Problem:
Type out the complete listing below word for word, without its pictures.

Source data:
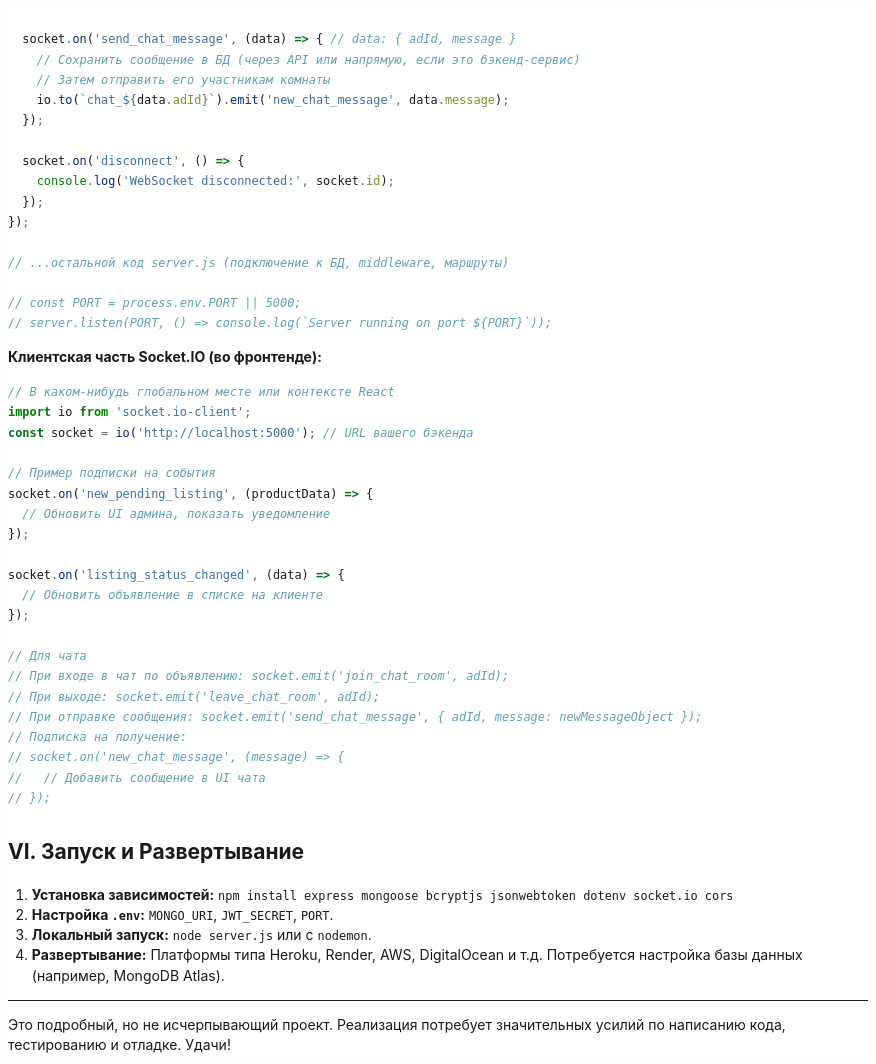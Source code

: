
 ```javascript
  
  socket.on('send_chat_message', (data) => { // data: { adId, message }
    // Сохранить сообщение в БД (через API или напрямую, если это бэкенд-сервис)
    // Затем отправить его участникам комнаты
    io.to(`chat_${data.adId}`).emit('new_chat_message', data.message); 
  });

  socket.on('disconnect', () => {
    console.log('WebSocket disconnected:', socket.id);
  });
});

// ...остальной код server.js (подключение к БД, middleware, маршруты)

// const PORT = process.env.PORT || 5000;
// server.listen(PORT, () => console.log(`Server running on port ${PORT}`));
```

**Клиентская часть Socket.IO (во фронтенде):**
```javascript
// В каком-нибудь глобальном месте или контексте React
import io from 'socket.io-client';
const socket = io('http://localhost:5000'); // URL вашего бэкенда

// Пример подписки на события
socket.on('new_pending_listing', (productData) => {
  // Обновить UI админа, показать уведомление
});

socket.on('listing_status_changed', (data) => {
  // Обновить объявление в списке на клиенте
});

// Для чата
// При входе в чат по объявлению: socket.emit('join_chat_room', adId);
// При выходе: socket.emit('leave_chat_room', adId);
// При отправке сообщения: socket.emit('send_chat_message', { adId, message: newMessageObject });
// Подписка на получение:
// socket.on('new_chat_message', (message) => {
//   // Добавить сообщение в UI чата
// });
```

## VI. Запуск и Развертывание

1.  **Установка зависимостей:** `npm install express mongoose bcryptjs jsonwebtoken dotenv socket.io cors`
2.  **Настройка `.env`:** `MONGO_URI`, `JWT_SECRET`, `PORT`.
3.  **Локальный запуск:** `node server.js` или с `nodemon`.
4.  **Развертывание:** Платформы типа Heroku, Render, AWS, DigitalOcean и т.д. Потребуется настройка базы данных (например, MongoDB Atlas).

---

Это подробный, но не исчерпывающий проект. Реализация потребует значительных усилий по написанию кода, тестированию и отладке. Удачи!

Answer to this exercise:
Source code

:
 ```javascript
  
  socket.on('send_chat_message', (data) => { // data: { adId, message }
    // Сохранить сообщение в БД (через API или напрямую, если это бэкенд-сервис)
    // Затем отправить его участникам комнаты
    io.to(`chat_${data.adId}`).emit('new_chat_message', data.message); 
  });

  socket.on('disconnect', () => {
    console.log('WebSocket disconnected:', socket.id);
  });
});

// ...остальной код server.js (подключение к БД, middleware, маршруты)

// const PORT = process.env.PORT || 5000;
// server.listen(PORT, () => console.log(`Server running on port ${PORT}`));
```

**Клиентская часть Socket.IO (во фронтенде):**
```javascript
// В каком-нибудь глобальном месте или контексте React
import io from 'socket.io-client';
const socket = io('http://localhost:5000'); // URL вашего бэкенда

// Пример подписки на события
socket.on('new_pending_listing', (productData) => {
  // Обновить UI админа, показать уведомление
});

socket.on('listing_status_changed', (data) => {
  // Обновить объявление в списке на клиенте
});

// Для чата
// При входе в чат по объявлению: socket.emit('join_chat_room', adId);
// При выходе: socket.emit('leave_chat_room', adId);
// При отправке сообщения: socket.emit('send_chat_message', { adId, message: newMessageObject });
// Подписка на получение:
// socket.on('new_chat_message', (message) => {
//   // Добавить сообщение в UI чата
// });
```

## VI. Запуск и Развертывание

1.  **Установка зависимостей:** `npm install express mongoose bcryptjs jsonwebtoken dotenv socket.io cors`
2.  **Настройка `.env`:** `MONGO_URI`, `JWT_SECRET`, `PORT`.
3.  **Локальный запуск:** `node server.js` или с `nodemon`.
4.  **Развертывание:** Платформы типа Heroku, Render, AWS, DigitalOcean и т.д. Потребуется настройка базы данных (например, MongoDB Atlas).

---

Это подробный, но не исчерпывающий проект. Реализация потребует значительных усилий по написанию кода, тестированию и отладке. Удачи!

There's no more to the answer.